According to Benchmark Analyst Mike Hickey, Activision buying out Take-Two would be a “no brainer“:
“For Activision, acquiring Take-Two Interactive would be a no brainer, in our view, circling some of the strongest development talent and owned IP in the world, within a Company that has nearly $1 billion in cash and trades at a comparably lower multiple.”
Take-Two is responsible for some of the most popular blockbuster franchises in the games industry, including Borderlands, BioShock and the grand-daddy of open-world vice Grand Theft Auto. These games are some of the most lucrative titles on the market–with GTA V alone raking in $1 billion in sales in its first three days–so it’s not difficult to see the upside for Activision.
Interestingly enough, back in 2012 Wedbush Securities Analyst Michael Pachter predicted that Activision would go after Take-Two.
“I think the first thing Activision buys is Take-Two, because that fits in very nicely,” Pachter began. “Take-Two doesn’t make very much money but they have really great assets, so I think they remain attractive.”
But the publisher’s possible interest isn’t all about the games.
Hickey goes on to disclose that Take-Two “admires Activision’s deep connections in Hollywood”, and that these ties could very well facilitate movie adaptations of their catalog of AAA games.
This isn’t the first time that Take-Two has been eyed; back in 2008, Electronic Arts (NASDAQ: EA) offered to buy out the company for $2 billion.

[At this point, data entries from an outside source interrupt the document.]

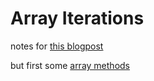 # Array Iterations

notes for [this blogpost](https://blog.soshace.com/javascript-find-and-filter-array-iteration-methods-made-easy/)

but first some [array methods](arr_methods.js)
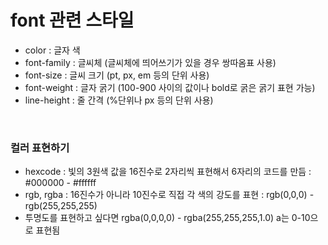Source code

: # font 관련 스타일
- color : 글자 색
- font-family : 글씨체 (글씨체에 띄어쓰기가 있을 경우 쌍따옴표 사용)
- font-size : 글씨 크기 (pt, px, em 등의 단위 사용)
- font-weight : 글자 굵기 (100-900 사이의 값이나 bold로 굵은 굵기 표현 가능)
- line-height : 줄 간격 (%단위나 px 등의 단위 사용)

<br/>

### 컬러 표현하기
- hexcode : 빛의 3원색 값을 16진수로 2자리씩 표현해서 6자리의 코드를 만듬 : #000000 - #ffffff
- rgb, rgba : 16진수가 아니라 10진수로 직접 각 색의 강도를 표현 : rgb(0,0,0) - rgb(255,255,255)
- 투명도를 표현하고 싶다면 rgba(0,0,0,0) - rgba(255,255,255,1.0) a는 0-10으로 표현됨
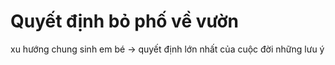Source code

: # Quyết định bỏ phố về vườn

xu hướng chung
sinh em bé ->
quyết định lớn nhất của cuộc đời
những lưu ý
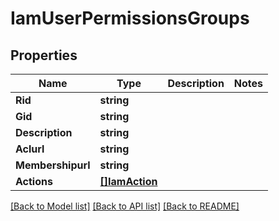 # IamUserPermissionsGroups

## Properties

Name | Type | Description | Notes
------------ | ------------- | ------------- | -------------
**Rid** | **string** |  | 
**Gid** | **string** |  | 
**Description** | **string** |  | 
**Aclurl** | **string** |  | 
**Membershipurl** | **string** |  | 
**Actions** | [**[]IamAction**](IAMAction.md) |  | 

[[Back to Model list]](../README.md#documentation-for-models) [[Back to API list]](../README.md#documentation-for-api-endpoints) [[Back to README]](../README.md)


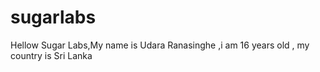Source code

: # sugarlabs
Hellow Sugar Labs,My name is Udara Ranasinghe ,i am 16 years old , my country is Sri Lanka
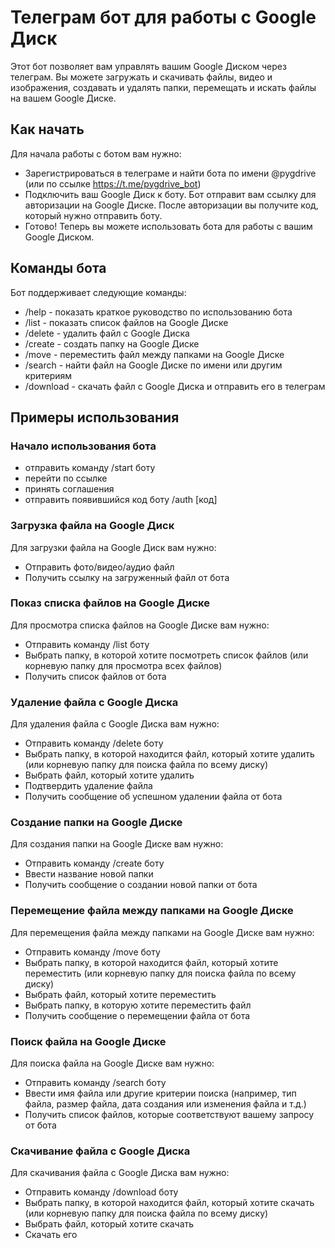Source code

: # Телеграм бот для работы с Google Диск
Этот бот позволяет вам управлять вашим Google Диском через телеграм. Вы можете загружать и скачивать файлы, видео и изображения, создавать и удалять папки, перемещать и искать файлы на вашем Google Диске.

## Как начать
Для начала работы с ботом вам нужно:
- Зарегистрироваться в телеграме и найти бота по имени @pygdrive (или по ссылке https://t.me/pygdrive_bot)
- Подключить ваш Google Диск к боту. Бот отправит вам ссылку для авторизации на Google Диске. После авторизации вы получите код, который нужно отправить боту.
- Готово! Теперь вы можете использовать бота для работы с вашим Google Диском.

## Команды бота
Бот поддерживает следующие команды:
- /help - показать краткое руководство по использованию бота
- /list - показать список файлов на Google Диске
- /delete - удалить файл с Google Диска
- /create - создать папку на Google Диске
- /move - переместить файл между папками на Google Диске
- /search - найти файл на Google Диске по имени или другим критериям
- /download - скачать файл с Google Диска и отправить его в телеграм

## Примеры использования
### Начало использования бота
- отправить команду /start боту
- перейти по ссылке
- принять соглашения
- отправить появившийся код боту /auth [код]
### Загрузка файла на Google Диск
Для загрузки файла на Google Диск вам нужно:

- Отправить фото/видео/аудио файл
- Получить ссылку на загруженный файл от бота

### Показ списка файлов на Google Диске
Для просмотра списка файлов на Google Диске вам нужно:
- Отправить команду /list боту
- Выбрать папку, в которой хотите посмотреть список файлов (или корневую папку для просмотра всех файлов)
- Получить список файлов от бота

### Удаление файла с Google Диска
Для удаления файла с Google Диска вам нужно:
- Отправить команду /delete боту
- Выбрать папку, в которой находится файл, который хотите удалить (или корневую папку для поиска файла по всему диску)
- Выбрать файл, который хотите удалить
- Подтвердить удаление файла
- Получить сообщение об успешном удалении файла от бота

### Создание папки на Google Диске
Для создания папки на Google Диске вам нужно:
- Отправить команду /create боту
- Ввести название новой папки
- Получить сообщение о создании новой папки от бота

### Перемещение файла между папками на Google Диске
Для перемещения файла между папками на Google Диске вам нужно:
- Отправить команду /move боту
- Выбрать папку, в которой находится файл, который хотите переместить (или корневую папку для поиска файла по всему диску)
- Выбрать файл, который хотите переместить
- Выбрать папку, в которую хотите переместить файл
- Получить сообщение о перемещении файла от бота

### Поиск файла на Google Диске
Для поиска файла на Google Диске вам нужно:
- Отправить команду /search боту
- Ввести имя файла или другие критерии поиска (например, тип файла, размер файла, дата создания или изменения файла и т.д.)
- Получить список файлов, которые соответствуют вашему запросу от бота

### Скачивание файла с Google Диска
Для скачивания файла с Google Диска вам нужно:
- Отправить команду /download боту
- Выбрать папку, в которой находится файл, который хотите скачать (или корневую папку для поиска файла по всему диску)
- Выбрать файл, который хотите скачать
- Скачать его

Naturally Take-Two rejected, and it’s interesting to note that Grand Theft Auto V has almost sold enough copies to fund that very acquisition.
“With the acquisition of Take-Two Interactive, Activision would have arguably the three strongest development studios in the world with Rockstar Games, Bungie and Blizzard,” Hickey said.
The flip side of the coin would be that Activision would have a very clear monopolized hold on intellectual properties in the gaming industry. While the companies would most likely stay in their current forms and act subsidiaries of Activision, the Call of Duty publisher would no-doubt shift its business model and belt out more annual games.
This could mean gamers would be swarmed with yearly Grand Theft Auto iterations, effectively watering down the dynamism of the series, and in turn alienating its constituency.
Back in 2010, Activision signed a 10-year partnership with Halo-developer Bungie. The fruits of that partnership have culminated in Destiny, one of the most anticipated games in years, and Activision’s next “billion dollar franchise“.
With the revenue brought in by World of Warcraft subscribers, annual Call of Duty releases, and now Bungie’s new sci-fantasy shooter Destiny, Activision is in pretty good shape as they are.
Buying out Take-Two would definitely help their cause and solidify a more colorful catalog of IP’s, but it’d cause quite a bit of backlash from a community who already sees the company as a sort of giant that consumes and absorbs its competition.
The release of Grand Theft Auto V on next-gen consoles and PC will make Take-Two even more appealing. It appears that some online retailers have listed GTA V for a November release.
In any case, neither Take-Two or Activision have stepped up to confirm the acquisition. At this point it all has to be chalked up to rumor, but the surge in Take-Two’s stock is a great indicator in how speculation can be quite advantageous–even if it’s predicated on fabrications.